**Given records:**
···
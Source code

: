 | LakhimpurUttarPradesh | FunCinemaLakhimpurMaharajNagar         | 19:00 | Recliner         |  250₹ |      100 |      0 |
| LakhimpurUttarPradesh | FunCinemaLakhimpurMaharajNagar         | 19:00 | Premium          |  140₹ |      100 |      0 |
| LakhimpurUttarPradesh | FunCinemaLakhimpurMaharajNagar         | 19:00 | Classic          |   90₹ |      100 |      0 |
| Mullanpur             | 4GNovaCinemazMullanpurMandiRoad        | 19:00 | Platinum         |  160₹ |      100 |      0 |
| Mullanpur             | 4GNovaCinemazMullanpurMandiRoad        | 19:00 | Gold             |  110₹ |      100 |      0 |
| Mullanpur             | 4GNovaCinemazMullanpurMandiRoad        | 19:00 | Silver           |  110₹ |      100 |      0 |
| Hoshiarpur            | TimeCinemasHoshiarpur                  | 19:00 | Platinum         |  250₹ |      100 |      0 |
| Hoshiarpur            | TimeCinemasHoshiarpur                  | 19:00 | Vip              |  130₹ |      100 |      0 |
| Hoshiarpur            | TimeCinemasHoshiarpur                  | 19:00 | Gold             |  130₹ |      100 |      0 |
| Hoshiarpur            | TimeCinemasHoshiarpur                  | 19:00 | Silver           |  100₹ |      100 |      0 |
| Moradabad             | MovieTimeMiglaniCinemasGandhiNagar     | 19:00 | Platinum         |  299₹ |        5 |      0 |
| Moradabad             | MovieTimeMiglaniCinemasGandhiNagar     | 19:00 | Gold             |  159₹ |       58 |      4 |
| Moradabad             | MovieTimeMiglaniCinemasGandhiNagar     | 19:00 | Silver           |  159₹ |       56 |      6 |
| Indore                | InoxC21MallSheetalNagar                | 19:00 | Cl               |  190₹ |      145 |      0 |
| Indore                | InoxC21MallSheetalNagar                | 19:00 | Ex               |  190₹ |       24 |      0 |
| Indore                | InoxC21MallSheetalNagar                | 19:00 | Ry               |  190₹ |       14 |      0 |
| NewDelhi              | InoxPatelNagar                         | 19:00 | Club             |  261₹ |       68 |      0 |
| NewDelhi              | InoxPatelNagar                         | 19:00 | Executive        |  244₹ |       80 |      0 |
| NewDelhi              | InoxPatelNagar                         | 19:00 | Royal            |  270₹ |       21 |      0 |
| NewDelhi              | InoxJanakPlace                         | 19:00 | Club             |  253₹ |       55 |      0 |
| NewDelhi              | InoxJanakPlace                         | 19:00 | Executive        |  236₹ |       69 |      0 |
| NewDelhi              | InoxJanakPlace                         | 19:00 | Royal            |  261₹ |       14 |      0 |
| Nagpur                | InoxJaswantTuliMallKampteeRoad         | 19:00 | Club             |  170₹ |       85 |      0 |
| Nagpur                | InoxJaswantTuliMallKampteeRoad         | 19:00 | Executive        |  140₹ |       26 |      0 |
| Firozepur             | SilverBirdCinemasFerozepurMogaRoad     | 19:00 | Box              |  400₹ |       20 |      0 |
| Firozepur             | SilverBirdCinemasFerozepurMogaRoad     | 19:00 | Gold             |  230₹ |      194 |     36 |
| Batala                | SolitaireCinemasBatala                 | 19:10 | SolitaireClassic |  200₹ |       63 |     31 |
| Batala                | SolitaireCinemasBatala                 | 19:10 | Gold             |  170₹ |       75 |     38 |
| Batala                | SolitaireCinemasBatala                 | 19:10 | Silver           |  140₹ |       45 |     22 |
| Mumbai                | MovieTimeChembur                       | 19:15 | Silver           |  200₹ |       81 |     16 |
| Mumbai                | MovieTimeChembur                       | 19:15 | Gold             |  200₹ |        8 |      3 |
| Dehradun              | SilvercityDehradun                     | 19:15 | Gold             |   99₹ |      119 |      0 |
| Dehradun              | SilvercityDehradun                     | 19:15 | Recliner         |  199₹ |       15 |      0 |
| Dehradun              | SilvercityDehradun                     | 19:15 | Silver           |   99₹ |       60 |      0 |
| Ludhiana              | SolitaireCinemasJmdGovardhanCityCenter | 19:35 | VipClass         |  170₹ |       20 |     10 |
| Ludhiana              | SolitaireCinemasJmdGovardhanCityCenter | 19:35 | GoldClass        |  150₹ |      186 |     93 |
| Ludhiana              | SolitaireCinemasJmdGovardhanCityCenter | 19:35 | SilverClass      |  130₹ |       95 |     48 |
···
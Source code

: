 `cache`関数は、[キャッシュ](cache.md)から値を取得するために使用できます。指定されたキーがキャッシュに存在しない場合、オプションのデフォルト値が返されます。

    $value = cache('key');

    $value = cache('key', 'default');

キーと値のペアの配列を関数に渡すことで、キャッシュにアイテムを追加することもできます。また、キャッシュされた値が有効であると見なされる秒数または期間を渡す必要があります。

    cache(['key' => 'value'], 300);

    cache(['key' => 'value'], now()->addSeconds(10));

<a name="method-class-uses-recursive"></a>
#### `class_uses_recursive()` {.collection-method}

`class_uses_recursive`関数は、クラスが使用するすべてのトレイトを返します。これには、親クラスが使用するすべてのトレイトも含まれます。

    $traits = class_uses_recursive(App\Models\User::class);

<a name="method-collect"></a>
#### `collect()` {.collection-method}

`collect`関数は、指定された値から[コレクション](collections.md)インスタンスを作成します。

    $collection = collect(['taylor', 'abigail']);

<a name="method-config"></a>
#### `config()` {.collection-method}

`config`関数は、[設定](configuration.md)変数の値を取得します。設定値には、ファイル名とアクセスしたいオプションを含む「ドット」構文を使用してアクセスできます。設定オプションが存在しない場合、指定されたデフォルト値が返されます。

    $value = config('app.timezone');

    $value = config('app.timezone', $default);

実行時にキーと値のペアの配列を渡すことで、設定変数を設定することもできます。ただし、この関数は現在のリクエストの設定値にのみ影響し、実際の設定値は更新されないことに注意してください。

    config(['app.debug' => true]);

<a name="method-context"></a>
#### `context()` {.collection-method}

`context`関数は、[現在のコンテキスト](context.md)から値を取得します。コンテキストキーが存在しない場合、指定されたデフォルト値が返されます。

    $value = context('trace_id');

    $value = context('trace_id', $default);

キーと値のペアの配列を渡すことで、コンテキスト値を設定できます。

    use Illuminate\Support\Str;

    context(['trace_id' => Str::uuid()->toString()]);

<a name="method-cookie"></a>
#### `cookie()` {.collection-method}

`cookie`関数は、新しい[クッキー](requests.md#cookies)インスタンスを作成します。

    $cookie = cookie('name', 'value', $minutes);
···
**Task description:** Identify and extract each line of the listing that contains "InoxJaswantTuliMallKampteeRoad".

**Exercise result:**
| Nagpur                | InoxJaswantTuliMallKampteeRoad         | 19:00 | Club             |  170₹ |       85 |      0 |
| Nagpur                | InoxJaswantTuliMallKampteeRoad         | 19:00 | Executive        |  140₹ |       26 |      0 |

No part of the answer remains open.